Here is what happened: Initially both groups were dropped on their respective islands, given some supplies to get started and left to fend for themselves. In both groups there was some initial squabbling as people tried to figure out a local hierarchy. The men pretty much did whatever they felt was necessary - there was no leader giving orders. Men who felt like hunting, foraging or fishing did so. Another guy decided he was fed up with sitting on sand and started making benches. Others built a hut that gradually grew and evolved. Another guy cooked every night. Within days a neat little civilization was thriving, each day being slightly more prosperous than the previous one.
The women settled into a routine as well. The hung up a clothesline to dry their towels, then proceeded to sunbathe and squabble. Because unlike men, women were unable to do anything without consensus of the whole group. And because it was a group of at least a dozen women, consensus was never reached. During the next few episodes, the women ate all their initial supplies, got drenched by tropical storms several times, were eaten alive by sand fleas and were generally miserable. The men on the other hand, were quite content. There were disagreements of course, but they were generally resolved.
Watching this with my feminist roommate was wonderful.Initially she tried to rationalize the differences, but her arguments became weaker and weaker. Eventually, the people running the program decided something had to change. In order to help the women out, three men would be selected to go to their island. In return, three women would take their place at the men's island. The look on my feminist roommates face during this episode was priceless.
Initially, the three men selected for the women's island were ecstatic, for obvious reason. But then they arrived at the island and were greeted by the women. 'Where is your hut?',they asked. 'We have no hut' 'Where are your supplies?' they asked, dismayed 'We ate all the rice'
And so on. The three men ended up working like dogs, using all the skills developed by trial and error in their first few weeks - building a hut, fish, trying to get the women to forage. The women continued to bitch and sunbathe.
The three women who were sent to the men's island were delighted - food, shelter and plenty of male attention was freely available.They too continued to sunbathe.
And that my friends, is what Patriarchy is. My former roommate is no longer a feminist."
You can see the actual comment here:
Why Patriarchy Is The Greatest Social System Ever Created
Survivor story is some hard science right there.Did a google search. No results prior to last year when it was posted to reddit.

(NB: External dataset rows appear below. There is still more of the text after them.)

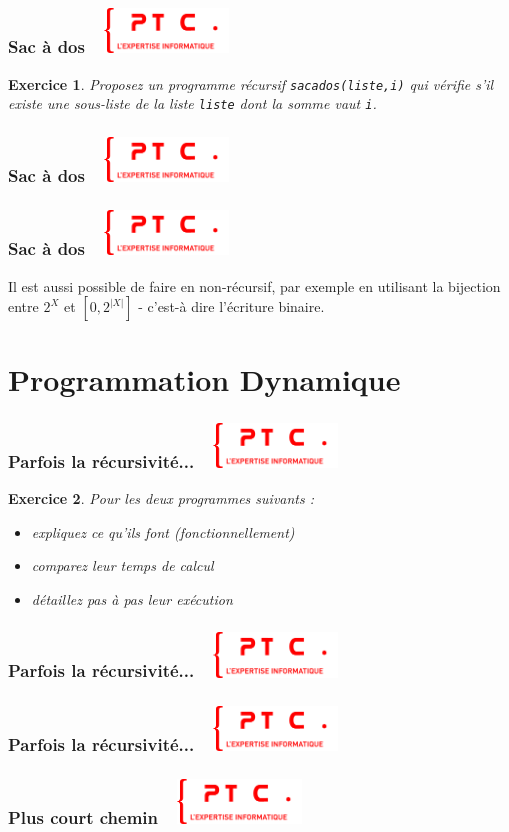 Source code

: \documentclass[11pt]{beamer}
\newenvironment{slide}[1]{%
\begin{frame}[environment=slide]
\frametitle{#1~\hfill~\includegraphics[height=1.2cm]{./epitech.png}}
}{%
\end{frame}
}
\newtheorem{exercice}{Exercice}
\newcommand{\Python}[1]{
	{\small	}
}
\begin{document}
\begin{slide}{Sac à dos}
\begin{exercice}
Proposez un programme récursif \texttt{sacados(liste,i)} qui vérifie s'il existe une sous-liste de la liste \texttt{liste} dont la somme vaut \texttt{i}.
\end{exercice}
\end{slide}

\begin{slide}{Sac à dos}
\Python{recdouble}
\end{slide}

\begin{slide}{Sac à dos}
Il est aussi possible de faire en non-récursif, par exemple en utilisant la bijection entre $2^X$ et $[0,2^{|X|}]$ - c'est-à dire l'écriture binaire.
\end{slide}

\section{Programmation Dynamique}

\begin{slide}{Parfois la récursivité...}
\begin{exercice}
Pour les deux programmes suivants :
\begin{itemize}
	\item expliquez ce qu'ils font (fonctionnellement)
	\item comparez leur temps de calcul
	\item détaillez pas à pas leur exécution
\end{itemize}
\end{exercice}
\end{slide}

\begin{slide}{Parfois la récursivité...}
\Python{longrec}
\end{slide}

\begin{slide}{Parfois la récursivité...}
\Python{longdyn}
\end{slide}

\begin{slide}{Plus court chemin}
\begin{center}
\end{center}
\end{slide}
\end{document}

It may be based on a similar story or it could be real.
Either way, take these stories with a grain of salt. It's the internet after all.
Here's another:
Here's this science showing that men like nice and responsive partners and all this data proving women want...Scientifically, nice (heterosexual) guys might actually finish last. A study published in Personality and Social Psychology Bulletin recently found that while men were attracted to nice-seeming women upon meeting them, women did not feel the same way about men. Researchers from the University of Rochester, the University of Illinois at Urbana-Champaign and the Interdisciplinary Center (IDC) Herzliya in Israel investigated a possible mechanism explaining why women and men differ in their sexual reactions with receptive opposite-sex strangers.
...
Again, the men in the study thought responsive and attentive women were more attractive as potential partners, while women found men with those same traits to be less desirable.
...
So for now, the question "what do women want?" will remain unanswered.